Keep in mind that this tool kit is in a wooden box, 20" front to back, 30" wide and 2-1/2" deep.  It is neither small nor easily misplaced.  It was obvious that no one had used any of the tools in the kit in weeks, if not months. 

I had just sold a few bikes, and had some cash in my pocket.  So, I went upstairs and talked to Scott.

"I'll give you $1000.00, cash, for that Campy tool kit,"  I told him.

"Seriously?" he asked me.

"I have the money in my pocket,"  I told him.

Scott told me that he would run it by Gene.  If it was okay with him, then it was okay with Scott.

I heard back from Scott about 2 days later.  It was a go, so I took the cash down to the shop and brought the tool kit home.  In that kit, I got a number of tools I was missing, including a bottom bracket tap, headset press, fork threading tool and fork crown cutter.

It was a bargain, to me, but not the sort of purchase I (or most people) would recommend to most home mechanics.  And, I know that I could always get my money back, on eBay.  The Campy tool kits are pretty collectible.

But, I don't think I will ever sell that kit.  Not, at least, unless I am just destitute and desperate for cash.  I like using those tools, and I get a real kick just from owning them.

x

Friday, December 2, 2011

Good Quality Tools Are Less Expensive In the Long Run

When I first started working at Destinations, part of the pitch was that, even though the wages were low, you got the Employee Discount on goods.  Many people work in bike shops solely for that discount, and I have to admit that it was an attraction to me.

I had to go through a 30-day probation, before I could order anything, and all through that time people were asking me what I would order as my first Employee Purchase.  That's the kind of thing bike shop employees talk about, ad nauseum, during the slow times.  I wouldn't tell the other guys, so they engaged in speculation, smugly assuming that I was going to order a new bike, or some other high-end item.

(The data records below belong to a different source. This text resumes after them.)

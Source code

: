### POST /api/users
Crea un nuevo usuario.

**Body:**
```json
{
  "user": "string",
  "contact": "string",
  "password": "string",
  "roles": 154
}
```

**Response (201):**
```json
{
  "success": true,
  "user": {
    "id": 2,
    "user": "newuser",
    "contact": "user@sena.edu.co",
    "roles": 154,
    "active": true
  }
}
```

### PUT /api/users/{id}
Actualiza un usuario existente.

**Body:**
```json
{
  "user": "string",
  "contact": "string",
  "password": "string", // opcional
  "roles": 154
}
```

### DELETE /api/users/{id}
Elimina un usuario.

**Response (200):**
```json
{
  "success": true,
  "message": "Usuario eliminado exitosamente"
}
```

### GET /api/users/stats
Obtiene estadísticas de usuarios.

That is, after all, what had attracted them into shop life.

When the day came, I went to Scott and asked him if I could make the order, myself.  He was cool with it, so I dialed up Quality Bicycle Products and made the order.  I still didn't tell the other guys what I had ordered.

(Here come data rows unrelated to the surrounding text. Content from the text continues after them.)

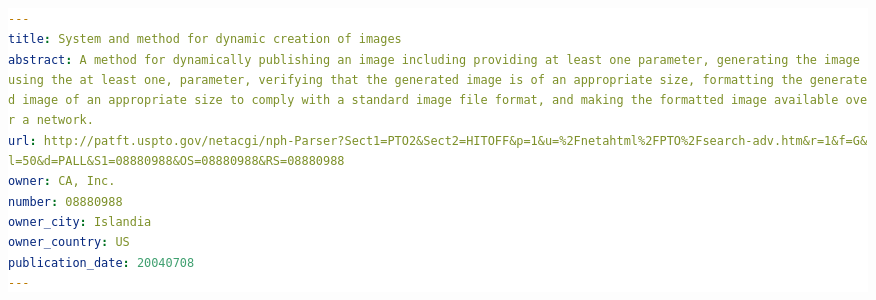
 ```yaml
---
title: System and method for dynamic creation of images
abstract: A method for dynamically publishing an image including providing at least one parameter, generating the image using the at least one, parameter, verifying that the generated image is of an appropriate size, formatting the generated image of an appropriate size to comply with a standard image file format, and making the formatted image available over a network.
url: http://patft.uspto.gov/netacgi/nph-Parser?Sect1=PTO2&Sect2=HITOFF&p=1&u=%2Fnetahtml%2FPTO%2Fsearch-adv.htm&r=1&f=G&l=50&d=PALL&S1=08880988&OS=08880988&RS=08880988
owner: CA, Inc.
number: 08880988
owner_city: Islandia
owner_country: US
publication_date: 20040708
---
```

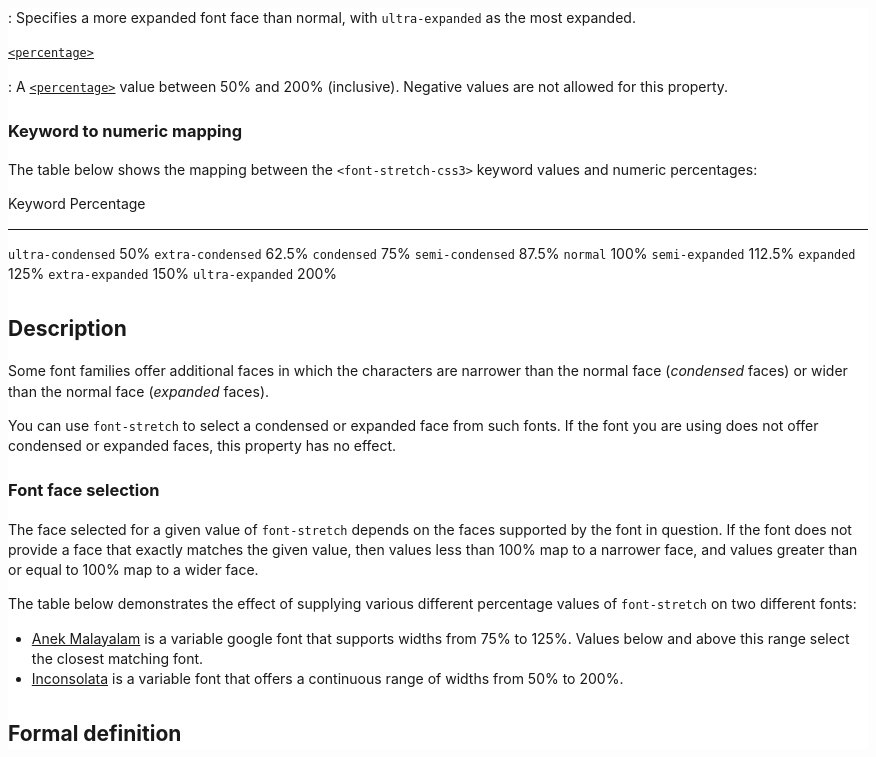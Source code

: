:   Specifies a more expanded font face than normal, with
    `ultra-expanded` as the most expanded.

[`<percentage>`](#percentage)

:   A [`<percentage>`](percentage.md) value between 50% and 200%
    (inclusive). Negative values are not allowed for this property.

### Keyword to numeric mapping

The table below shows the mapping between the `<font-stretch-css3>`
keyword values and numeric percentages:

  Keyword             Percentage
  ------------------- ------------
  `ultra-condensed`   50%
  `extra-condensed`   62.5%
  `condensed`         75%
  `semi-condensed`    87.5%
  `normal`            100%
  `semi-expanded`     112.5%
  `expanded`          125%
  `extra-expanded`    150%
  `ultra-expanded`    200%

Description
-----------

Some font families offer additional faces in which the characters are
narrower than the normal face (*condensed* faces) or wider than the
normal face (*expanded* faces).

You can use `font-stretch` to select a condensed or expanded face from
such fonts. If the font you are using does not offer condensed or
expanded faces, this property has no effect.

### Font face selection

The face selected for a given value of `font-stretch` depends on the
faces supported by the font in question. If the font does not provide a
face that exactly matches the given value, then values less than 100%
map to a narrower face, and values greater than or equal to 100% map to
a wider face.

The table below demonstrates the effect of supplying various different
percentage values of `font-stretch` on two different fonts:

- [Anek Malayalam](https://fonts.google.com/specimen/Anek+Malayalam)
    is a variable google font that supports widths from 75% to 125%.
    Values below and above this range select the closest matching font.
- [Inconsolata](https://fonts.google.com/specimen/Inconsolata) is a
    variable font that offers a continuous range of widths from 50% to
    200%.

Formal definition
-----------------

The day came, finally, when the QBP order arrived, with my stuff in it.  Everybody gathered around to see what sort of blingy item I had ordered.  They seemed somewhat confused when I pulled out...a Park Tools wheel truing stand.

My next item to order?  I bought a Silca Super Pista tire pump, the next week.

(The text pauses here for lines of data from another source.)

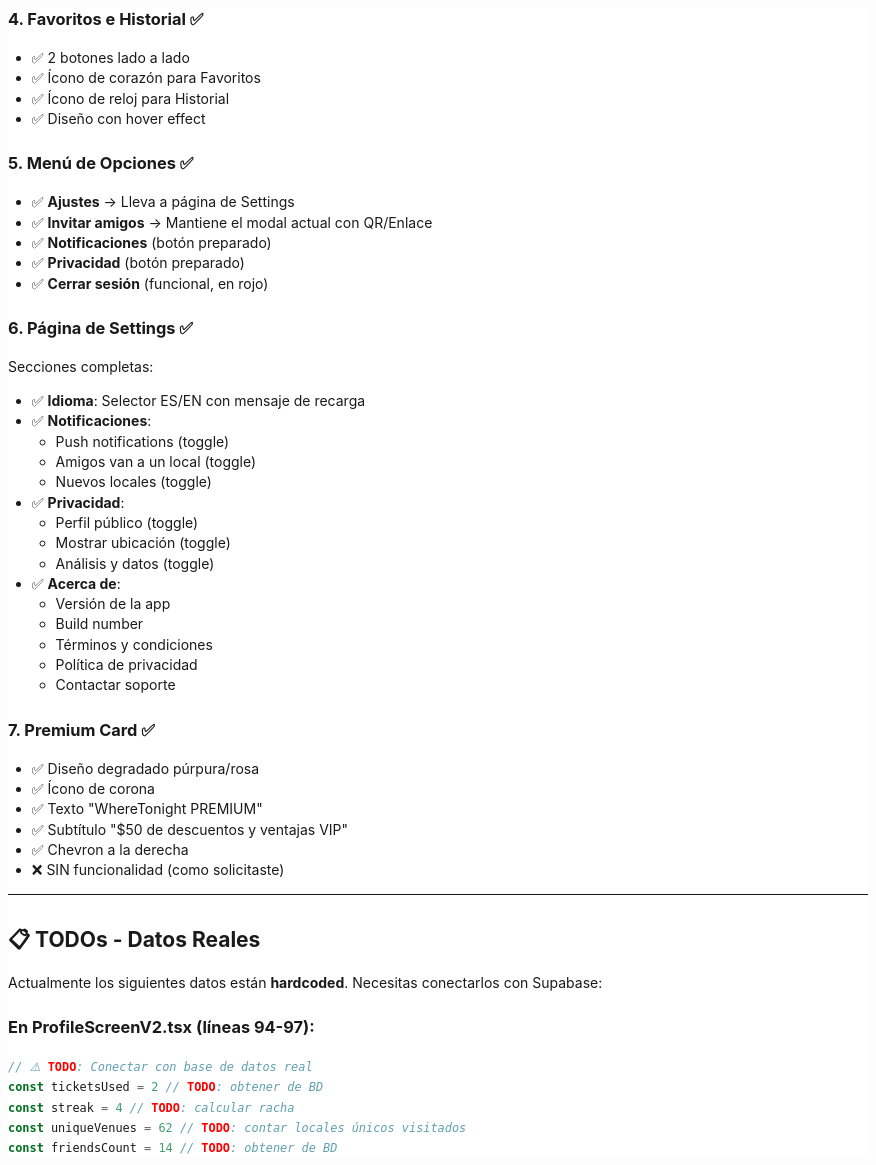 ### **4. Favoritos e Historial** ✅
- ✅ 2 botones lado a lado
- ✅ Ícono de corazón para Favoritos
- ✅ Ícono de reloj para Historial
- ✅ Diseño con hover effect

### **5. Menú de Opciones** ✅
- ✅ **Ajustes** → Lleva a página de Settings
- ✅ **Invitar amigos** → Mantiene el modal actual con QR/Enlace
- ✅ **Notificaciones** (botón preparado)
- ✅ **Privacidad** (botón preparado)
- ✅ **Cerrar sesión** (funcional, en rojo)

### **6. Página de Settings** ✅
Secciones completas:
- ✅ **Idioma**: Selector ES/EN con mensaje de recarga
- ✅ **Notificaciones**: 
  - Push notifications (toggle)
  - Amigos van a un local (toggle)
  - Nuevos locales (toggle)
- ✅ **Privacidad**:
  - Perfil público (toggle)
  - Mostrar ubicación (toggle)
  - Análisis y datos (toggle)
- ✅ **Acerca de**:
  - Versión de la app
  - Build number
  - Términos y condiciones
  - Política de privacidad
  - Contactar soporte

### **7. Premium Card** ✅
- ✅ Diseño degradado púrpura/rosa
- ✅ Ícono de corona
- ✅ Texto "WhereTonight PREMIUM"
- ✅ Subtítulo "$50 de descuentos y ventajas VIP"
- ✅ Chevron a la derecha
- ❌ SIN funcionalidad (como solicitaste)

---

## 📋 **TODOs - Datos Reales**

Actualmente los siguientes datos están **hardcoded**. Necesitas conectarlos con Supabase:

### **En ProfileScreenV2.tsx (líneas 94-97):**

```typescript
// ⚠️ TODO: Conectar con base de datos real
const ticketsUsed = 2 // TODO: obtener de BD
const streak = 4 // TODO: calcular racha
const uniqueVenues = 62 // TODO: contar locales únicos visitados
const friendsCount = 14 // TODO: obtener de BD
```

Both of these items were things I had been lusting over, for quite a while.  But, as a consumer, paying retail, they had always been out of my price range.  I was very excited to be able to buy professional-grade tools, much more so than getting a discount on bikes.

That was in the early Spring of 1993.  Both the Silca and the Park stand have been in constant use for 18 years, and both are still great.  I've replaced some expendable parts on the Silca, and the park stand is getting fussy about staying centered, but both have been used thousands of times throughout the last 18 years.

I would say they were both good investments.

x

Thursday, December 1, 2011

Business...Your Own...Mind It

I was riding down Parker Road, heading north to the bike shop and another day at work.  As I approached Pine Lane, riding very close to the white line at the edge of the road, a car pulled up beside me.  The woman driving it rolled down the passenger's side window.

"You shouldn't be riding a bicycle here!"  she shouted.

"Why not?"  I replied, as she paced me in her car. 

"It's not legal.  You're not supposed to ride on the road!"  She was yelling very loudly, almost screaming, even though she was only about 10 feet from me.

"It's legal in all 50 states, " I told her.  "Uniform Vehicle Code.  Look it up."

"You shouldn't be riding here.  It's not safe!"

"It would be  hell of a lot safer for me if people like you would pay more attention to what you're doing, and worry less about what I'm doing."

At that, she rolled her window up and floored the accelerator.

I have to admit that I felt safer, once she was gone.